----- Entries supplied
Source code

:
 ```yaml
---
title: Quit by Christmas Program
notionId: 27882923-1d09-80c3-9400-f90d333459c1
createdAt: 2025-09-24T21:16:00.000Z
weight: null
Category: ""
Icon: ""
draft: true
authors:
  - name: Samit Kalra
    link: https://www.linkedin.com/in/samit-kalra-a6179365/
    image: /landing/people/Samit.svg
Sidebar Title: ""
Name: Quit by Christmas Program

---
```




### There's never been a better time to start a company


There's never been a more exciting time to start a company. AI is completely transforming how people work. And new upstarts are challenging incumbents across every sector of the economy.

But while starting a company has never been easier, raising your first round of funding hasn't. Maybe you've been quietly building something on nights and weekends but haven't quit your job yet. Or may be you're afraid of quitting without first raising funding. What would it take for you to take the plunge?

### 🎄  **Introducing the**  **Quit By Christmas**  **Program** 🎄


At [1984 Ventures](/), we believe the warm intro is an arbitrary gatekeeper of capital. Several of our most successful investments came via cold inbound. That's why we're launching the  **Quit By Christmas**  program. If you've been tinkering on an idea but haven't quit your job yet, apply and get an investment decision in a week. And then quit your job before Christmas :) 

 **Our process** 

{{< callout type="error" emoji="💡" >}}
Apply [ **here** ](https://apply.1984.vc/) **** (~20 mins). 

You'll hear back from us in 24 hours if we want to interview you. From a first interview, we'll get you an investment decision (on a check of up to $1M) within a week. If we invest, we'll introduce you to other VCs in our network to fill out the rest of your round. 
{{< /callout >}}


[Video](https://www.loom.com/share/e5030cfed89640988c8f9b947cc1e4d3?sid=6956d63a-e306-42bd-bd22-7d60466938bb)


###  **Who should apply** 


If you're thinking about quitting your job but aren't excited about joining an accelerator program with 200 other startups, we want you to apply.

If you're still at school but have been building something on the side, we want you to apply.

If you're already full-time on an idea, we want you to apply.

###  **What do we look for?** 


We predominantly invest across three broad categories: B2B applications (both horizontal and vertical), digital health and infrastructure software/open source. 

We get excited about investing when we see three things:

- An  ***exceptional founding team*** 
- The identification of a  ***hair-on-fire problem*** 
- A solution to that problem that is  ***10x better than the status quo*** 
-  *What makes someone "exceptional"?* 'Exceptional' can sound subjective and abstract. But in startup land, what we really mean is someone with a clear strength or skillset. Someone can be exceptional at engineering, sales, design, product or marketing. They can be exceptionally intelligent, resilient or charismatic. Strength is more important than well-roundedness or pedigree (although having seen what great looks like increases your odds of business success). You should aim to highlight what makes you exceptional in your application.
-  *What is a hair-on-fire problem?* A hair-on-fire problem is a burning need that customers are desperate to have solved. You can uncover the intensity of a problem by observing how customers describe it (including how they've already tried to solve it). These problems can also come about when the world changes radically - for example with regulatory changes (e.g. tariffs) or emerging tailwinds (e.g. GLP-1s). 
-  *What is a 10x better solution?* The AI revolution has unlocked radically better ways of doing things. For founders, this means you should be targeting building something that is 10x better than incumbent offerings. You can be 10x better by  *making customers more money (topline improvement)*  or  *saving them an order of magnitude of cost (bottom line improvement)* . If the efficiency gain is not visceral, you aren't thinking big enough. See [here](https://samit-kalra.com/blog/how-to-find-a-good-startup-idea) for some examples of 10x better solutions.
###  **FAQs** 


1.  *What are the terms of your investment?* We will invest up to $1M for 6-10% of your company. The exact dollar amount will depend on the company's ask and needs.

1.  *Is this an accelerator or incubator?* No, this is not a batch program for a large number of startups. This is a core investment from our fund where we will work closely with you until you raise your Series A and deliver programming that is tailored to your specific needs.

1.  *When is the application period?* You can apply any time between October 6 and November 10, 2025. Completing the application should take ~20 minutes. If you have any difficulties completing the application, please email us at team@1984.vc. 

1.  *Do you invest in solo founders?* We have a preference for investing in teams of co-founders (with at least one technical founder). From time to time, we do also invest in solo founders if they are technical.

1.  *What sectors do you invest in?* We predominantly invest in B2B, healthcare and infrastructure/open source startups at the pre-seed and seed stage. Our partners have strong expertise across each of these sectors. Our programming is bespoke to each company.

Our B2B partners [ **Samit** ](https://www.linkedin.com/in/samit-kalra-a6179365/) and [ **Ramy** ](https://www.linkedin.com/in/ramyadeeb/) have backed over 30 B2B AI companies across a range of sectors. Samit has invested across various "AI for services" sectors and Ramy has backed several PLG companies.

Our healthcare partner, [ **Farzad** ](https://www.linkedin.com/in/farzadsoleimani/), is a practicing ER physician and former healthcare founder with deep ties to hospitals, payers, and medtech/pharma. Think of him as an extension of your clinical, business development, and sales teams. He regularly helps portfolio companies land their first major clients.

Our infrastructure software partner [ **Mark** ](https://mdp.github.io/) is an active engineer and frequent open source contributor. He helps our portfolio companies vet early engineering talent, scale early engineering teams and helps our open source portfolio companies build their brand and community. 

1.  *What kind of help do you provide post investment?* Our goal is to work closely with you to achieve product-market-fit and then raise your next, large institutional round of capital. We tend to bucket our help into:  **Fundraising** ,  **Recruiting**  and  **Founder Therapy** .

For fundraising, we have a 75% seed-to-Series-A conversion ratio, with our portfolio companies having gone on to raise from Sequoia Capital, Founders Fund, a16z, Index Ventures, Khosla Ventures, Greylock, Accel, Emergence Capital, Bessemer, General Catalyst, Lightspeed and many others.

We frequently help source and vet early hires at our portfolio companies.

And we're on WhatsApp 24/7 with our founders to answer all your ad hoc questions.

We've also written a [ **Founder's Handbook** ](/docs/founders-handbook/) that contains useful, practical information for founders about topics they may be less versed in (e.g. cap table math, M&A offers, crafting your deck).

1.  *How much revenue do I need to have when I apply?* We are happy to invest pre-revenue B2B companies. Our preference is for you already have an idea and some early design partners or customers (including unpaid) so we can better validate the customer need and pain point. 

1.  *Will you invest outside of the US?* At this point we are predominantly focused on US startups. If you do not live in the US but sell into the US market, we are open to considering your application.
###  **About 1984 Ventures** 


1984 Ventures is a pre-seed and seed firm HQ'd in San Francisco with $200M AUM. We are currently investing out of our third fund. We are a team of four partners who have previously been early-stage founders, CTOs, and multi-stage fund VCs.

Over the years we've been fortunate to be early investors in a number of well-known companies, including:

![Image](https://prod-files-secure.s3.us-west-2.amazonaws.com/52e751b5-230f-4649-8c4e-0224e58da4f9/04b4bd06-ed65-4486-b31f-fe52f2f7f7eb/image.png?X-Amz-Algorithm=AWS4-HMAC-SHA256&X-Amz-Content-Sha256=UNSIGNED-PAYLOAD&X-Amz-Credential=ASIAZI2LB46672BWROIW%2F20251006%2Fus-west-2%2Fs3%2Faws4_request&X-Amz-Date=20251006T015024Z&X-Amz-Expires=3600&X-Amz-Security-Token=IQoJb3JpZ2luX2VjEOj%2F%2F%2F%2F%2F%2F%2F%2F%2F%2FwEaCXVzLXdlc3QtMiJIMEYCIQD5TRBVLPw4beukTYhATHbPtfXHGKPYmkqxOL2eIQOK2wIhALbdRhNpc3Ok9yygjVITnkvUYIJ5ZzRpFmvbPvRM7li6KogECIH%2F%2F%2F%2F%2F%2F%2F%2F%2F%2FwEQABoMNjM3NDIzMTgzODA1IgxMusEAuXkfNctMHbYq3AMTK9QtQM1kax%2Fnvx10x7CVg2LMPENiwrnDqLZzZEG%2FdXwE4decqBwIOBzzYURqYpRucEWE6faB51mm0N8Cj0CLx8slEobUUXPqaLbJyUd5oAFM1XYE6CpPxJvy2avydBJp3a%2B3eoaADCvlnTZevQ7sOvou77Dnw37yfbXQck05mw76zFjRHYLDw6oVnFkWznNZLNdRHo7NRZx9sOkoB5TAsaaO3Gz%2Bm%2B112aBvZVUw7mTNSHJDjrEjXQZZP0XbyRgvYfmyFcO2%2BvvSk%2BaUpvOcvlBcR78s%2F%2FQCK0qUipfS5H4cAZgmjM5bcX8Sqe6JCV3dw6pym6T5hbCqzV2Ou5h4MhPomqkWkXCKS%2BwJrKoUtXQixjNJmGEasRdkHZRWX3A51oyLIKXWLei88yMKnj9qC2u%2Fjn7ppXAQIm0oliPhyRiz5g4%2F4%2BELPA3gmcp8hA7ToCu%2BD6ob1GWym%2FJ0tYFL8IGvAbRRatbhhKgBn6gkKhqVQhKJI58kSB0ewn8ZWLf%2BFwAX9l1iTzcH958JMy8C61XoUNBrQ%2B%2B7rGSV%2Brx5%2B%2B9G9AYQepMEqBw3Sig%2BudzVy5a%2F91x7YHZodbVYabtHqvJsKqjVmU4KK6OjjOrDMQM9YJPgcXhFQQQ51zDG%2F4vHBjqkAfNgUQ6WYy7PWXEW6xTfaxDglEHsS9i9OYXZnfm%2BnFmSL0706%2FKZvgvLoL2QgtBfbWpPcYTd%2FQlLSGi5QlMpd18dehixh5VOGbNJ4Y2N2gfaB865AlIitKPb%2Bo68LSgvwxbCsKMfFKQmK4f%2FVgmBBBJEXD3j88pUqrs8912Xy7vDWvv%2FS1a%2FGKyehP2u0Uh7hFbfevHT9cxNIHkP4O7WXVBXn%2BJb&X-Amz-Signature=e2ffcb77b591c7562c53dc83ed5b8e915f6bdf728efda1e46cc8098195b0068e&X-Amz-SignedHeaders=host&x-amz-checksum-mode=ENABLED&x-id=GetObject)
----------
#### How to complete this task
Everything from the line containing "If you're already" through the line containing "- A solution" in the material above should be retyped exactly, both ends included, and nothing more.

#### Written answer
If you're already full-time on an idea, we want you to apply.

###  **What do we look for?** 


We predominantly invest across three broad categories: B2B applications (both horizontal and vertical), digital health and infrastructure software/open source. 

We get excited about investing when we see three things:

- An  ***exceptional founding team*** 
- The identification of a  ***hair-on-fire problem*** 
- A solution to that problem that is  ***10x better than the status quo*** 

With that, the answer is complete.